■ Activity ■
The entries that follow should be reproduced exactly, with no images carried over.

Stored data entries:
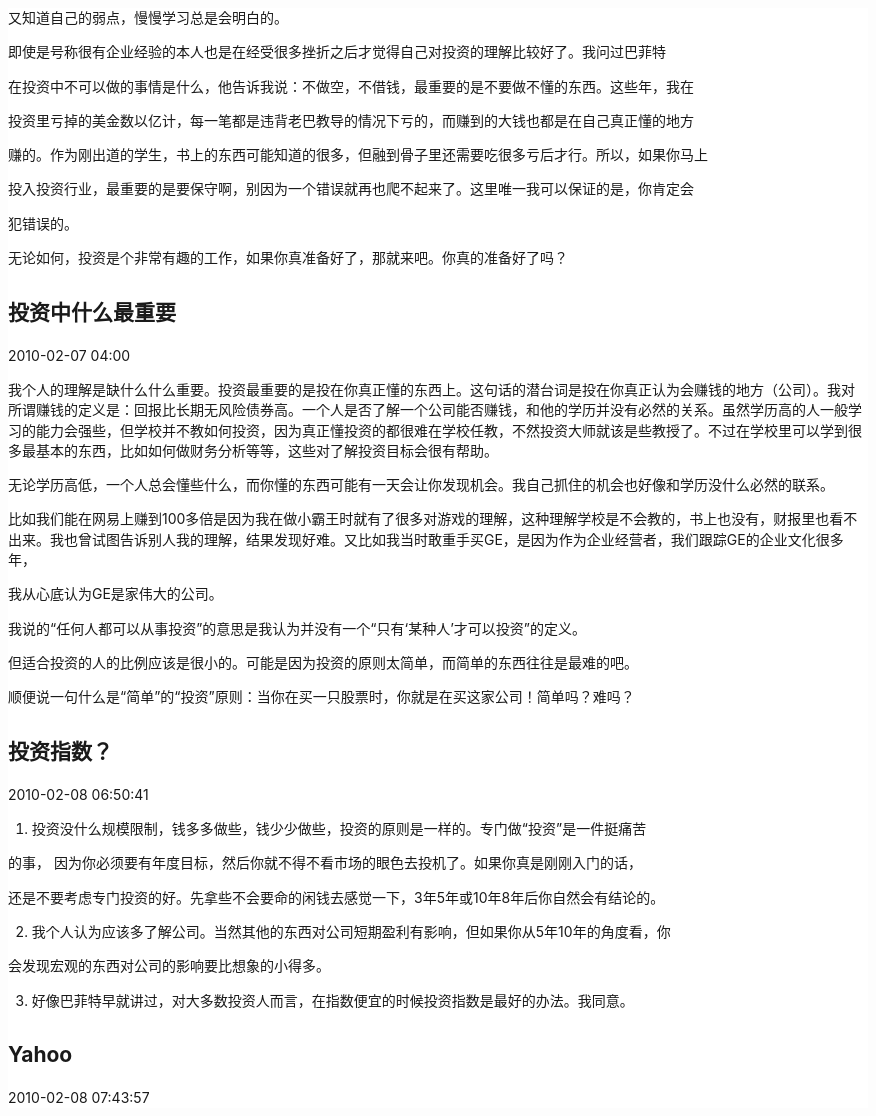 又知道自己的弱点，慢慢学习总是会明白的。

   即使是号称很有企业经验的本人也是在经受很多挫折之后才觉得自己对投资的理解比较好了。我问过巴菲特

在投资中不可以做的事情是什么，他告诉我说：不做空，不借钱，最重要的是不要做不懂的东西。这些年，我在

投资里亏掉的美金数以亿计，每一笔都是违背老巴教导的情况下亏的，而赚到的大钱也都是在自己真正懂的地方

赚的。作为刚出道的学生，书上的东西可能知道的很多，但融到骨子里还需要吃很多亏后才行。所以，如果你马上

投入投资行业，最重要的是要保守啊，别因为一个错误就再也爬不起来了。这里唯一我可以保证的是，你肯定会

犯错误的。

   无论如何，投资是个非常有趣的工作，如果你真准备好了，那就来吧。你真的准备好了吗？



## 投资中什么最重要

2010-02-07 04:00

我个人的理解是缺什么什么重要。投资最重要的是投在你真正懂的东西上。这句话的潜台词是投在你真正认为会赚钱的地方（公司）。我对所谓赚钱的定义是：回报比长期无风险债券高。一个人是否了解一个公司能否赚钱，和他的学历并没有必然的关系。虽然学历高的人一般学习的能力会强些，但学校并不教如何投资，因为真正懂投资的都很难在学校任教，不然投资大师就该是些教授了。不过在学校里可以学到很多最基本的东西，比如如何做财务分析等等，这些对了解投资目标会很有帮助。

无论学历高低，一个人总会懂些什么，而你懂的东西可能有一天会让你发现机会。我自己抓住的机会也好像和学历没什么必然的联系。

比如我们能在网易上赚到100多倍是因为我在做小霸王时就有了很多对游戏的理解，这种理解学校是不会教的，书上也没有，财报里也看不出来。我也曾试图告诉别人我的理解，结果发现好难。又比如我当时敢重手买GE，是因为作为企业经营者，我们跟踪GE的企业文化很多年，

我从心底认为GE是家伟大的公司。

我说的“任何人都可以从事投资”的意思是我认为并没有一个“只有‘某种人’才可以投资”的定义。

但适合投资的人的比例应该是很小的。可能是因为投资的原则太简单，而简单的东西往往是最难的吧。

顺便说一句什么是“简单”的“投资”原则：当你在买一只股票时，你就是在买这家公司！简单吗？难吗？



## **投资指数？** 

2010-02-08 06:50:41

1. 投资没什么规模限制，钱多多做些，钱少少做些，投资的原则是一样的。专门做“投资”是一件挺痛苦

的事， 因为你必须要有年度目标，然后你就不得不看市场的眼色去投机了。如果你真是刚刚入门的话，

还是不要考虑专门投资的好。先拿些不会要命的闲钱去感觉一下，3年5年或10年8年后你自然会有结论的。

2. 我个人认为应该多了解公司。当然其他的东西对公司短期盈利有影响，但如果你从5年10年的角度看，你

  会发现宏观的东西对公司的影响要比想象的小得多。

3. 好像巴菲特早就讲过，对大多数投资人而言，在指数便宜的时候投资指数是最好的办法。我同意。



## Yahoo

2010-02-08 07:43:57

■ Solution to this task ■
 又知道自己的弱点，慢慢学习总是会明白的。

   即使是号称很有企业经验的本人也是在经受很多挫折之后才觉得自己对投资的理解比较好了。我问过巴菲特

在投资中不可以做的事情是什么，他告诉我说：不做空，不借钱，最重要的是不要做不懂的东西。这些年，我在

投资里亏掉的美金数以亿计，每一笔都是违背老巴教导的情况下亏的，而赚到的大钱也都是在自己真正懂的地方

赚的。作为刚出道的学生，书上的东西可能知道的很多，但融到骨子里还需要吃很多亏后才行。所以，如果你马上

投入投资行业，最重要的是要保守啊，别因为一个错误就再也爬不起来了。这里唯一我可以保证的是，你肯定会

犯错误的。

   无论如何，投资是个非常有趣的工作，如果你真准备好了，那就来吧。你真的准备好了吗？



## 投资中什么最重要

2010-02-07 04:00

我个人的理解是缺什么什么重要。投资最重要的是投在你真正懂的东西上。这句话的潜台词是投在你真正认为会赚钱的地方（公司）。我对所谓赚钱的定义是：回报比长期无风险债券高。一个人是否了解一个公司能否赚钱，和他的学历并没有必然的关系。虽然学历高的人一般学习的能力会强些，但学校并不教如何投资，因为真正懂投资的都很难在学校任教，不然投资大师就该是些教授了。不过在学校里可以学到很多最基本的东西，比如如何做财务分析等等，这些对了解投资目标会很有帮助。

无论学历高低，一个人总会懂些什么，而你懂的东西可能有一天会让你发现机会。我自己抓住的机会也好像和学历没什么必然的联系。

比如我们能在网易上赚到100多倍是因为我在做小霸王时就有了很多对游戏的理解，这种理解学校是不会教的，书上也没有，财报里也看不出来。我也曾试图告诉别人我的理解，结果发现好难。又比如我当时敢重手买GE，是因为作为企业经营者，我们跟踪GE的企业文化很多年，

我从心底认为GE是家伟大的公司。

我说的“任何人都可以从事投资”的意思是我认为并没有一个“只有‘某种人’才可以投资”的定义。

但适合投资的人的比例应该是很小的。可能是因为投资的原则太简单，而简单的东西往往是最难的吧。

顺便说一句什么是“简单”的“投资”原则：当你在买一只股票时，你就是在买这家公司！简单吗？难吗？



## **投资指数？** 

2010-02-08 06:50:41

1. 投资没什么规模限制，钱多多做些，钱少少做些，投资的原则是一样的。专门做“投资”是一件挺痛苦

的事， 因为你必须要有年度目标，然后你就不得不看市场的眼色去投机了。如果你真是刚刚入门的话，

还是不要考虑专门投资的好。先拿些不会要命的闲钱去感觉一下，3年5年或10年8年后你自然会有结论的。

2. 我个人认为应该多了解公司。当然其他的东西对公司短期盈利有影响，但如果你从5年10年的角度看，你

  会发现宏观的东西对公司的影响要比想象的小得多。

3. 好像巴菲特早就讲过，对大多数投资人而言，在指数便宜的时候投资指数是最好的办法。我同意。



## Yahoo

2010-02-08 07:43:57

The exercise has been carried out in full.